Além da camada tecnológica, a FusionX também apoia empresas na evolução do programa por meio de consultoria em PLD e treinamentos especializados. A combinação entre método, dados, governança e execução é o que torna o programa mais defensável.
Referências técnicas
Abaixo estão referências oficiais úteis para aprofundar o tema. Elas devem ser interpretadas conforme o setor, o enquadramento regulatório e a realidade operacional de cada instituição.
- Lei 9.613/1998, marco legal brasileiro sobre crimes de lavagem de dinheiro.
- Circular BCB 3.978/2020, sobre política, procedimentos e controles internos de PLD/FT no âmbito regulado pelo Banco Central.
- COAF – Sistema de prevenção à lavagem de dinheiro, referência institucional sobre o sistema brasileiro de prevenção.
Perguntas frequentes sobre PLD/FT
O que é PLD/FT?
PLD/FT é o conjunto de controles usados para prevenir lavagem de dinheiro e financiamento do terrorismo. Na prática, envolve diligência, classificação de risco, monitoramento, análise de alertas, registro de decisões e evidências.
Qual a diferença entre PLD e FT?
PLD trata da prevenção à lavagem de dinheiro, ou seja, da tentativa de dar aparência legítima a recursos de origem ilícita.
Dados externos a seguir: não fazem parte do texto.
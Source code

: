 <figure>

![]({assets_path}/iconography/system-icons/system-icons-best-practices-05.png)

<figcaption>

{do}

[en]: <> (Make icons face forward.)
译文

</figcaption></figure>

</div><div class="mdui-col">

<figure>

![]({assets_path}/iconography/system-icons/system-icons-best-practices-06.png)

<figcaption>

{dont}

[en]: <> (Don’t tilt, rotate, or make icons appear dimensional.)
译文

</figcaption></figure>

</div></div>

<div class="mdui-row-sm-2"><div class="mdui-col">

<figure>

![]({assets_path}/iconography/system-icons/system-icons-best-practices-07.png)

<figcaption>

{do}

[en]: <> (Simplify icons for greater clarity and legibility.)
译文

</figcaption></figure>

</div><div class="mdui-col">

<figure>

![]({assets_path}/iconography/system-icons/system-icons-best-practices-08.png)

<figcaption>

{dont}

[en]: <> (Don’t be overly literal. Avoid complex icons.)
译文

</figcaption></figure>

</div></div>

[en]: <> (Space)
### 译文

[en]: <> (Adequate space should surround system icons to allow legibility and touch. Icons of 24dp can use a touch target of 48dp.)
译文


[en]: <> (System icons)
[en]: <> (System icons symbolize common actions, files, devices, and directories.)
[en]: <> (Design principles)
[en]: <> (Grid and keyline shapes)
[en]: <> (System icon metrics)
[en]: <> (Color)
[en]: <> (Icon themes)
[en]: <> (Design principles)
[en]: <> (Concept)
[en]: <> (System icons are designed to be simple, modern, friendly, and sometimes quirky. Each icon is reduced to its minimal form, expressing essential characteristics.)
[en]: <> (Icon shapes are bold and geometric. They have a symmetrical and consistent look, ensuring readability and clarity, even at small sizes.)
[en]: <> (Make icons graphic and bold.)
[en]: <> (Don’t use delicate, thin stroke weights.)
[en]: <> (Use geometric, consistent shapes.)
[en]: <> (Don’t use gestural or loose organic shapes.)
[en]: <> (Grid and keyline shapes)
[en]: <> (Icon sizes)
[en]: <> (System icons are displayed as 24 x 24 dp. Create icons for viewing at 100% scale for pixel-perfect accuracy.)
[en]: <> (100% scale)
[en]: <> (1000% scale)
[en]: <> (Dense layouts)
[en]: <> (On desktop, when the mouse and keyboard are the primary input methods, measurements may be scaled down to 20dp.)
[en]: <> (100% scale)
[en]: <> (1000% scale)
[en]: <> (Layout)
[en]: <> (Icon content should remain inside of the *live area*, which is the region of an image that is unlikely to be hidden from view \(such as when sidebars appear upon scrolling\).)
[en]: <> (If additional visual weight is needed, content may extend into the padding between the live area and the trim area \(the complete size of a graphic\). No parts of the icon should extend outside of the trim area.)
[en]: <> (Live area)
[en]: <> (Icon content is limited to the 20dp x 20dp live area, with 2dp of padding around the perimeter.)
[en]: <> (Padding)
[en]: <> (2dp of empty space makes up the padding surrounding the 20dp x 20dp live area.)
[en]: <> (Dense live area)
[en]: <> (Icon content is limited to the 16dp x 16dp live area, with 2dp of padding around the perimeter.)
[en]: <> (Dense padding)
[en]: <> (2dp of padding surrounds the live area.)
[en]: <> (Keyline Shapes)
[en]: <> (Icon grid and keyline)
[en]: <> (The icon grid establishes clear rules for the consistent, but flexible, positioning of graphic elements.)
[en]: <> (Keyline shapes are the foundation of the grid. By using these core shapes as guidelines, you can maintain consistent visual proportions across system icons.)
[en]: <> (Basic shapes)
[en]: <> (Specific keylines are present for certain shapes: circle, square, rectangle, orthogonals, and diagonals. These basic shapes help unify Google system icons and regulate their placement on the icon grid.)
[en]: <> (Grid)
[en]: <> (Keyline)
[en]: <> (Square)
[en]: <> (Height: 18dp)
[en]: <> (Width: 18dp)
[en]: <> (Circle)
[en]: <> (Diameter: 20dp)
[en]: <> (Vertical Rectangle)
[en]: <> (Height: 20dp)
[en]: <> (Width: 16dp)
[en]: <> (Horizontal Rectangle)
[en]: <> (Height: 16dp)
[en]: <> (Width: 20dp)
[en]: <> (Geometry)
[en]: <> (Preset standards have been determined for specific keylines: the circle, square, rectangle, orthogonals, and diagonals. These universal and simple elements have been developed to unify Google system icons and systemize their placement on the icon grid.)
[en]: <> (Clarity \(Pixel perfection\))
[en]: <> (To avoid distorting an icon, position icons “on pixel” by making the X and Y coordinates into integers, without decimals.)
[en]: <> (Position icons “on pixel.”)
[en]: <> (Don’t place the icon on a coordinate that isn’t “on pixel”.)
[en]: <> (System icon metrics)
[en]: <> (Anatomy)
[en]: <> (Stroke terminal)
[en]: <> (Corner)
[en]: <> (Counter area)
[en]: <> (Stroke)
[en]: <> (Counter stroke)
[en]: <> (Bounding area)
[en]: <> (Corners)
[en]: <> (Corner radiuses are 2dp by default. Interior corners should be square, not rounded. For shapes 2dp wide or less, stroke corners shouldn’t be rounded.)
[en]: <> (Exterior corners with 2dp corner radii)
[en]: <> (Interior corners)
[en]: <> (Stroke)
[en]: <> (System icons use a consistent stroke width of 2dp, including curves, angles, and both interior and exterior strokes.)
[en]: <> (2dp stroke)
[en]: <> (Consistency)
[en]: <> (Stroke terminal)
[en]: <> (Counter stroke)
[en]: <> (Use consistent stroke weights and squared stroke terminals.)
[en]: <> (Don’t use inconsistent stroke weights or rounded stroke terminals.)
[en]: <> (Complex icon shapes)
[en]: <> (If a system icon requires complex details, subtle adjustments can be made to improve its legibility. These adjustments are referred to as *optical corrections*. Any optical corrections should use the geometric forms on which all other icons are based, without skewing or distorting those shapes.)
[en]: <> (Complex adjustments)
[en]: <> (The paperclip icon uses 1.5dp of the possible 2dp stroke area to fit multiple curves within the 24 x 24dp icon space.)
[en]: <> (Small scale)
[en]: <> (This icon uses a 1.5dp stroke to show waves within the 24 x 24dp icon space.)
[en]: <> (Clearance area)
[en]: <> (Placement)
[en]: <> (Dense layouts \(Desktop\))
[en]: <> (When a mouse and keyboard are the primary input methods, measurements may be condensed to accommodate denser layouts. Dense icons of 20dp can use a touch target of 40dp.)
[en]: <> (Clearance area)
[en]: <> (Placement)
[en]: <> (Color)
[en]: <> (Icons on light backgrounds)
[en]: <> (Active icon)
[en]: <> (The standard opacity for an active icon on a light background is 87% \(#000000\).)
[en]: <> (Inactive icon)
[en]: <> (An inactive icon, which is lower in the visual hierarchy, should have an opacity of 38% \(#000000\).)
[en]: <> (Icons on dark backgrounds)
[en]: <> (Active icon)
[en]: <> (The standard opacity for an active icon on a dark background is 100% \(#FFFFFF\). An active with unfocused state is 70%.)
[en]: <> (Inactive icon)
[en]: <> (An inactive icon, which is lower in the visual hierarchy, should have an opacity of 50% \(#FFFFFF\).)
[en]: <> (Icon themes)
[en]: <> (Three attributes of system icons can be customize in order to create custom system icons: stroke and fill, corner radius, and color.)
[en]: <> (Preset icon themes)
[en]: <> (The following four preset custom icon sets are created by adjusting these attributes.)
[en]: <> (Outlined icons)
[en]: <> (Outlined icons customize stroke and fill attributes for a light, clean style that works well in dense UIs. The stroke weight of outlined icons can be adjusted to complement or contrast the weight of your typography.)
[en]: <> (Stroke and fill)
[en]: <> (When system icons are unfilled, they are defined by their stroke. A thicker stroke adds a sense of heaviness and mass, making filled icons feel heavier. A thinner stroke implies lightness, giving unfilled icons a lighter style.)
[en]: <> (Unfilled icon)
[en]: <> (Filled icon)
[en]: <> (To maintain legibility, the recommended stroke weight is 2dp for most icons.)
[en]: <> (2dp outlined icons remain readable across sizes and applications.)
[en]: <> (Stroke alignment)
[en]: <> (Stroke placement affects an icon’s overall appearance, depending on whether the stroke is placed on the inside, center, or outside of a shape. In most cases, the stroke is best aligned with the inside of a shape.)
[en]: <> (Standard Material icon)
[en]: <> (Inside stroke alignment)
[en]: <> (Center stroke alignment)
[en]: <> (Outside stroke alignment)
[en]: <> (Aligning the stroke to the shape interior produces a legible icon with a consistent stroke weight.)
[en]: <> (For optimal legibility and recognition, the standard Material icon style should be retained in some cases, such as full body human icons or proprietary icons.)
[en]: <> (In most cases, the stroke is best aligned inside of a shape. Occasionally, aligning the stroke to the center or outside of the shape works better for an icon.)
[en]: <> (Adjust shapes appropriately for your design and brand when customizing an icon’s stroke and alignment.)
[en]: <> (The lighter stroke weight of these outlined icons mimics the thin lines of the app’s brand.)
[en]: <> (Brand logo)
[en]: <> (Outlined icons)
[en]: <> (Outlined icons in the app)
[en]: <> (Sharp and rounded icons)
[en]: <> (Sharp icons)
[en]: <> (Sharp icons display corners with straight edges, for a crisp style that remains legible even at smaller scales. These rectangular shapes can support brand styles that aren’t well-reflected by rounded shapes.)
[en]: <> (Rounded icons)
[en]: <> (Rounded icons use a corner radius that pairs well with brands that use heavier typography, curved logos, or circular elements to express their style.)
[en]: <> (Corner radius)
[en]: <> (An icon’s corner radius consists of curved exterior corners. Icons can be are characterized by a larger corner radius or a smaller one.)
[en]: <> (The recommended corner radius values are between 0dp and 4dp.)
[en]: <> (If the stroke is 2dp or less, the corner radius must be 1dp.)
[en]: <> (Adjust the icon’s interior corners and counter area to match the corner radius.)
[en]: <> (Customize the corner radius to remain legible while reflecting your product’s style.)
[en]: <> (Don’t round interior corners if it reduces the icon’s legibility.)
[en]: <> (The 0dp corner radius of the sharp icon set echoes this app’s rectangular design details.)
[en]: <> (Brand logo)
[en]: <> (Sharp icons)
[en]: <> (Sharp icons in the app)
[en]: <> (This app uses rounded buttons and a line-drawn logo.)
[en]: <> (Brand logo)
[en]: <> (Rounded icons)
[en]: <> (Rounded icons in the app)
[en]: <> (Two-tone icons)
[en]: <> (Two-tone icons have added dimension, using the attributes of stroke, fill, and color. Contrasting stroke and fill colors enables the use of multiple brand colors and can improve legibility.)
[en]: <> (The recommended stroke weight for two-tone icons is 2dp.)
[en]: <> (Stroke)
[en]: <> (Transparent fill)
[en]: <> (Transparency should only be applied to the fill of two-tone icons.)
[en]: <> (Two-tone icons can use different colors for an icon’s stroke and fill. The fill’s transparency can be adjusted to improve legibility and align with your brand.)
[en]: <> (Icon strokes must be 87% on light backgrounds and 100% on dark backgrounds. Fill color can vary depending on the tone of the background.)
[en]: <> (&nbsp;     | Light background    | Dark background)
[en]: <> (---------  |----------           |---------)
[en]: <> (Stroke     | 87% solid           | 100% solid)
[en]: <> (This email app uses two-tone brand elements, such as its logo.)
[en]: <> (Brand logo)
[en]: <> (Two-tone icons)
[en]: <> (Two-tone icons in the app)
FT trata da prevenção ao financiamento do terrorismo, que pode envolver recursos lícitos ou ilícitos direcionados a finalidades proibidas.
Quem precisa estruturar um programa de PLD/FT?
Empresas sujeitas a obrigações regulatórias, especialmente instituições financeiras, fintechs, meios de pagamento, cooperativas, administradoras e outras operações expostas a risco financeiro, precisam manter controles proporcionais ao seu enquadramento e exposição.
O que é abordagem baseada em risco em PLD/FT?
É a lógica de concentrar controles e esforço operacional onde há maior exposição. Para funcionar, a abordagem baseada em risco depende de dados confiáveis, critérios documentados, revisão periódica e evidências que sustentem as decisões.
Como a automação ajuda em PLD/FT?
A automação ajuda a padronizar critérios, priorizar alertas, organizar evidências, controlar prazos e dar rastreabilidade ao processo. Ela não substitui a análise técnica, mas aumenta consistência e capacidade de governança.